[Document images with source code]

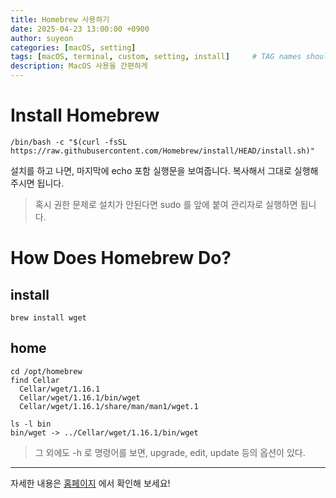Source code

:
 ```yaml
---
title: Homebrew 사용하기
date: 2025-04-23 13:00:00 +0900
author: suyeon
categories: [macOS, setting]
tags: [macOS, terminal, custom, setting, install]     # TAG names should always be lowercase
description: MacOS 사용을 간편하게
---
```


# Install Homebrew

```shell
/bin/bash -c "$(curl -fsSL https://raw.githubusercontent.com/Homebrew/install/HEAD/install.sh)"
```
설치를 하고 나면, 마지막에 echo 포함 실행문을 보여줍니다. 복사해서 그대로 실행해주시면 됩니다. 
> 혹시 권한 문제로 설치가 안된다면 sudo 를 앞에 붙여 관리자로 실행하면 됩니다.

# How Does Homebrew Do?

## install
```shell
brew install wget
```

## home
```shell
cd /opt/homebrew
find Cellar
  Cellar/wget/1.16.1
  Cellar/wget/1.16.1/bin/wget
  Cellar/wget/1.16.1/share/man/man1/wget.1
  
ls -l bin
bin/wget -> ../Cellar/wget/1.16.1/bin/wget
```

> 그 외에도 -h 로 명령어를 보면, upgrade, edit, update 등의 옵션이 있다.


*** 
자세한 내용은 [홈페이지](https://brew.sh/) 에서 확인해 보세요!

EXERCISE OBJECTIVE >> What's needed is an exact copy of every entry, minus the pictures.

FINAL ANSWER >>
Source code

:
 ```yaml
---
title: Homebrew 사용하기
date: 2025-04-23 13:00:00 +0900
author: suyeon
categories: [macOS, setting]
tags: [macOS, terminal, custom, setting, install]     # TAG names should always be lowercase
description: MacOS 사용을 간편하게
---
```


# Install Homebrew

```shell
/bin/bash -c "$(curl -fsSL https://raw.githubusercontent.com/Homebrew/install/HEAD/install.sh)"
```
설치를 하고 나면, 마지막에 echo 포함 실행문을 보여줍니다. 복사해서 그대로 실행해주시면 됩니다. 
> 혹시 권한 문제로 설치가 안된다면 sudo 를 앞에 붙여 관리자로 실행하면 됩니다.

# How Does Homebrew Do?

## install
```shell
brew install wget
```

## home
```shell
cd /opt/homebrew
find Cellar
  Cellar/wget/1.16.1
  Cellar/wget/1.16.1/bin/wget
  Cellar/wget/1.16.1/share/man/man1/wget.1
  
ls -l bin
bin/wget -> ../Cellar/wget/1.16.1/bin/wget
```

> 그 외에도 -h 로 명령어를 보면, upgrade, edit, update 등의 옵션이 있다.


*** 
자세한 내용은 [홈페이지](https://brew.sh/) 에서 확인해 보세요!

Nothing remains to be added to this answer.